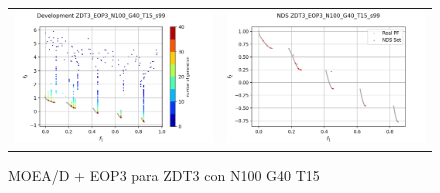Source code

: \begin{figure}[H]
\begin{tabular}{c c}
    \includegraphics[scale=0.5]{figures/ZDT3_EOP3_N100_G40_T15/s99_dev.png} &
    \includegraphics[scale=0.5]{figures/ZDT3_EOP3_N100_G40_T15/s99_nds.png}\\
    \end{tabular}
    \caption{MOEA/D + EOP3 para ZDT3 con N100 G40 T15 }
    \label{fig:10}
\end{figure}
^^^^^^^^^^^^^^^^
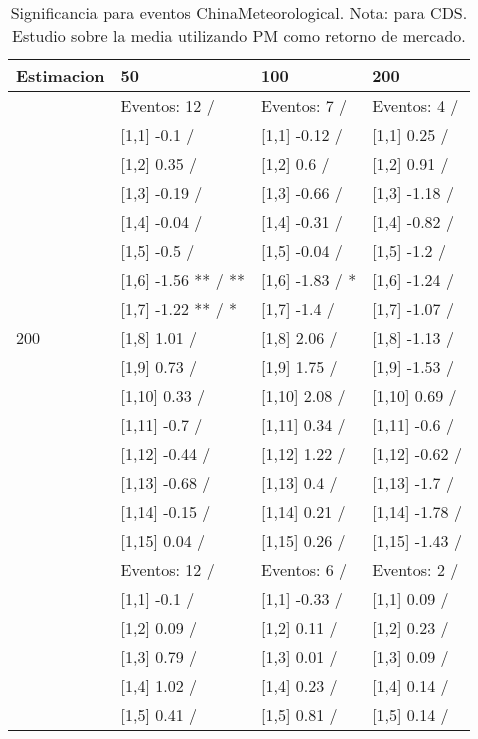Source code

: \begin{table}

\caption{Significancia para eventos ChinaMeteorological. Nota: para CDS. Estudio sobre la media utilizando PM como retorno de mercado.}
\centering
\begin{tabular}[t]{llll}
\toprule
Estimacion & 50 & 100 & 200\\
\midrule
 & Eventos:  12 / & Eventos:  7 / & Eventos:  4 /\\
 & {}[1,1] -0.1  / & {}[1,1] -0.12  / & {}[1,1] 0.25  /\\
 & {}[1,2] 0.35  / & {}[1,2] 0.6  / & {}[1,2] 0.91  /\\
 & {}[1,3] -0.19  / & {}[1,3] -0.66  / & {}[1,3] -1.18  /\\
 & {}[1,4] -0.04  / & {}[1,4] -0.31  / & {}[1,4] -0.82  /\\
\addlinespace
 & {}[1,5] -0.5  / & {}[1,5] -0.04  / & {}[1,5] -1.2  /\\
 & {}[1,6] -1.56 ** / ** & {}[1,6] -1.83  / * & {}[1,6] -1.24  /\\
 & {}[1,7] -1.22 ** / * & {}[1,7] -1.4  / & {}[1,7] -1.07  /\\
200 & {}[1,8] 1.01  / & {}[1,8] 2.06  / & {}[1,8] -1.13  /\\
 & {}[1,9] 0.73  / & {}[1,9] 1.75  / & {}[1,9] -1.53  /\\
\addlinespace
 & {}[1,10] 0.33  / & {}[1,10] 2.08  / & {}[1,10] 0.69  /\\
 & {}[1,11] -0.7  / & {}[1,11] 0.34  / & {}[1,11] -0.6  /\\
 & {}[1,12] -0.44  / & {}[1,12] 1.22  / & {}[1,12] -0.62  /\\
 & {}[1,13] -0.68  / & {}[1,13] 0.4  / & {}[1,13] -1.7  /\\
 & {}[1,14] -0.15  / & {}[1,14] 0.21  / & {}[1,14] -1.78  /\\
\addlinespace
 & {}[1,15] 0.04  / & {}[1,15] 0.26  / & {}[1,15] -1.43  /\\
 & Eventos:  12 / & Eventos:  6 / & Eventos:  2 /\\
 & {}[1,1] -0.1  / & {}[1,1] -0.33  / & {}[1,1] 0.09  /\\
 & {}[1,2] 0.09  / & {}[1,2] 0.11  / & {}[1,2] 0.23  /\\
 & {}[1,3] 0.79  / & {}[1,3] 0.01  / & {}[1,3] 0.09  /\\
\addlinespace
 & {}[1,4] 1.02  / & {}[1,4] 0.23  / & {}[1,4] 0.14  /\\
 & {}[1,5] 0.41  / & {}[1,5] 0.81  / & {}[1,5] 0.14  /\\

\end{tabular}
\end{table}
^^^^^^^^^^^^^^^^
◆ ASSIGNMENT ◆
Copy all lines above containing the string "para".

◆ SOLUTION ◆
    \caption{MOEA/D + EOP3 para ZDT3 con N100 G40 T15 }
\caption{Significancia para eventos ChinaMeteorological. Nota: para CDS. Estudio sobre la media utilizando PM como retorno de mercado.}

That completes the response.